In the past 24 hours, the crypto market witnessed $1.42 billion in liquidations in the derivatives market. Ethereum [ETH] accounted for $349.17 million, with $274.29 million worth of long positions facing liquidation.
The leading altcoin was testing the $1,550 price level that it had tested in the first week of June. The higher timeframe price trend was bearish, and Bitcoin [BTC] was trading below the $60k support level at the time of writing.
This strong price move was likely driven by a liquidation cascade. According to Glassnode data, the selling pressure could intensify.


The 7-day moving average of the Ethereum net transfer to/from exchanges metric saw a positive shift. It had been negative over the past three weeks, signaling a flow of coins out of exchanges.
A shift toward net transfers into exchanges would mean more ETH made available for selling. This could put greater pressure on the already-strained price action.


Another metric from Glassnode, the new address momentum, uses the averages of the monthly [red] and yearly [blue] new addresses to track network adoption.
Since late April, the monthly average of new addresses has fallen below the yearly average. This indicated a contraction in onchain activity and decreased adoption rates. Such a change is typical of deteriorating market sentiment and declining price trends.
The case for a bullish Ethereum inflection point around the corner


The 7-day moving average of the taker buy-sell ratio in the derivatives market has been in positive territory since June 10. However, the price bounce toward $1.8k made last week has quickly reversed.
The data showed speculative market participants were willing to buy the bid. These buyers also set up conditions for a squeeze, like the most recent one.
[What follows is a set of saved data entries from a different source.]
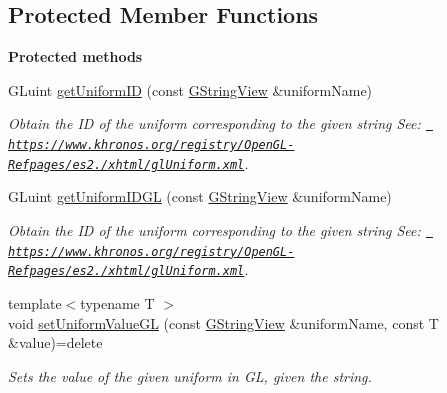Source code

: \subsection*{Protected Member Functions}
\begin{Indent}\textbf{ Protected methods}\par
\begin{DoxyCompactItemize}
\item 
\mbox{\label{classrev_1_1_shader_program_aee5cee27b1538dc05ea437641d462135}} 
G\+Luint \mbox{\hyperlink{classrev_1_1_shader_program_aee5cee27b1538dc05ea437641d462135}{get\+Uniform\+ID}} (const \mbox{\hyperlink{classrev_1_1_g_string_view}{G\+String\+View}} \&uniform\+Name)
\begin{DoxyCompactList}\small\item\em Obtain the ID of the uniform corresponding to the given string See\+: \href{https://www.khronos.org/registry/OpenGL-Refpages/es2.0/xhtml/glUniform.xml}{\texttt{ https\+://www.\+khronos.\+org/registry/\+Open\+G\+L-\/\+Refpages/es2./xhtml/gl\+Uniform.\+xml}}. \end{DoxyCompactList}\item 
\mbox{\label{classrev_1_1_shader_program_ad42a2a63e9d9778b495c08deb27ebfc1}} 
G\+Luint \mbox{\hyperlink{classrev_1_1_shader_program_ad42a2a63e9d9778b495c08deb27ebfc1}{get\+Uniform\+I\+D\+GL}} (const \mbox{\hyperlink{classrev_1_1_g_string_view}{G\+String\+View}} \&uniform\+Name)
\begin{DoxyCompactList}\small\item\em Obtain the ID of the uniform corresponding to the given string See\+: \href{https://www.khronos.org/registry/OpenGL-Refpages/es2.0/xhtml/glUniform.xml}{\texttt{ https\+://www.\+khronos.\+org/registry/\+Open\+G\+L-\/\+Refpages/es2./xhtml/gl\+Uniform.\+xml}}. \end{DoxyCompactList}\item 
\mbox{\label{classrev_1_1_shader_program_a5b5daf795ba8813468ba4ed7a27b8da6}} 
{\footnotesize template$<$typename T $>$ }\\void \mbox{\hyperlink{classrev_1_1_shader_program_a5b5daf795ba8813468ba4ed7a27b8da6}{set\+Uniform\+Value\+GL}} (const \mbox{\hyperlink{classrev_1_1_g_string_view}{G\+String\+View}} \&uniform\+Name, const T \&value)=delete
\begin{DoxyCompactList}\small\item\em Sets the value of the given uniform in GL, given the string. \end{DoxyCompactList}\item 

\end{DoxyCompactItemize}
\end{Indent}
In a post on CryptoQuant Insights, analyst CryptoOnchain used a systematic regime model to demonstrate that a defensive stance among Ethereum market participants.
Using both Bitcoin’s derivatives flows and centralized exchanges’ stablecoin flows, the analyst’s assessment indicated a modest 45% probability of a bullish shift for ETH.
In particular, the decisive shift toward stablecoin inflows to Binance can serve as a good indicator of returning investor risk appetite, the analyst concluded.
Until such a shift, patience would likely be a safer bet for investors than bullish or bearish conviction.
Final Summary
- The Ethereum trend filters continued to show weakness, but momentum indicators suggested selling pressure may be exhausted, an analyst reported.
- While stablecoin inflows to exchanges have the potential to serve as a bullish inflection point, right now, investors would likely be better off remaining patient instead of placing directional bets.